## Exercise directions:
Please report how many lines below contain "where", writing nothing except the number.
(Exercise data)
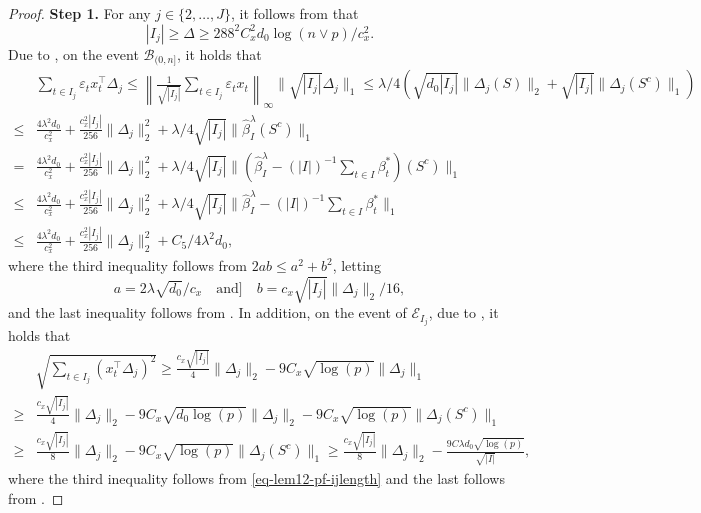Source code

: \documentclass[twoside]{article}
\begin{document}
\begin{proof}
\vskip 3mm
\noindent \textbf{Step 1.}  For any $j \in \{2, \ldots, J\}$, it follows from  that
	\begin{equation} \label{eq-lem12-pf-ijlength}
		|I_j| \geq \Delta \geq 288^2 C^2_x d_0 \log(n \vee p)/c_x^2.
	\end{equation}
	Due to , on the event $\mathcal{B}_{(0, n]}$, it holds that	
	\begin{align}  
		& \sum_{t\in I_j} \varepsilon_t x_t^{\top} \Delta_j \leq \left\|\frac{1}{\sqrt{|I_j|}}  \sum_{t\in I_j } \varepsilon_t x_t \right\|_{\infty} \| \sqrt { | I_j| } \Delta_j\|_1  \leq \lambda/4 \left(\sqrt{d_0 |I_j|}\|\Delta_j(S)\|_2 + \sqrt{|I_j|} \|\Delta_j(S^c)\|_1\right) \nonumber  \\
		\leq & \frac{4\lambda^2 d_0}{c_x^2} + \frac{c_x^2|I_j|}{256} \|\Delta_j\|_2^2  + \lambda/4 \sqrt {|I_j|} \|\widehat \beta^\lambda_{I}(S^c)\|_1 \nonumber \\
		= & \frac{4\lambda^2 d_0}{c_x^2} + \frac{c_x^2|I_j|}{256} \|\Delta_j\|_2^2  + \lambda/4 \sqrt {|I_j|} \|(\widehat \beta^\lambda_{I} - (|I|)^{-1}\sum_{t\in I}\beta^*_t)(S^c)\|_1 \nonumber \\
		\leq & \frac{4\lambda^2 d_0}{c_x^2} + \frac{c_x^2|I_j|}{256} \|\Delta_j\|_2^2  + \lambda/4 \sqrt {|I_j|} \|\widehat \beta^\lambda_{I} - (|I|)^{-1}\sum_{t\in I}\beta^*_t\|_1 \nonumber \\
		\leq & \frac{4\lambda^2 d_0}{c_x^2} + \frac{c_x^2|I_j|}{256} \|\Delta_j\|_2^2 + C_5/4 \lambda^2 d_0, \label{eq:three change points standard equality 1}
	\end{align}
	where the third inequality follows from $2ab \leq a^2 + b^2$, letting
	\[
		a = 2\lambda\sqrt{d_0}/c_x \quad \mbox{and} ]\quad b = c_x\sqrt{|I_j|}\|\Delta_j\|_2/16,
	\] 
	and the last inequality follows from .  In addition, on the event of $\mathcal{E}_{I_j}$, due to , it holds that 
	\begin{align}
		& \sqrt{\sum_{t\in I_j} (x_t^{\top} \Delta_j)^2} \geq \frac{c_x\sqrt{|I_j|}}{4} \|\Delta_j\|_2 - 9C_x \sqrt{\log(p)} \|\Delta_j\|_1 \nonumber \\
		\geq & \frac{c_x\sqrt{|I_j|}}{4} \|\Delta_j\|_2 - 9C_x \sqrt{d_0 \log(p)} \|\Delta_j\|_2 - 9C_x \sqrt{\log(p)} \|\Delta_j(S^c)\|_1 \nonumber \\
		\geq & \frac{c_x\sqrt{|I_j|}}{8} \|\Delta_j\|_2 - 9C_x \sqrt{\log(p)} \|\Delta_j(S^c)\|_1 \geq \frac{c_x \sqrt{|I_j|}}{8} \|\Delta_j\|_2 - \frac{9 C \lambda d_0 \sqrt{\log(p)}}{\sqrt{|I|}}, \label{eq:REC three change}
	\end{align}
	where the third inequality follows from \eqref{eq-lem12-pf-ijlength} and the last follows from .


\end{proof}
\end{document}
(End Exercise data)
## Solution to this exercise:
2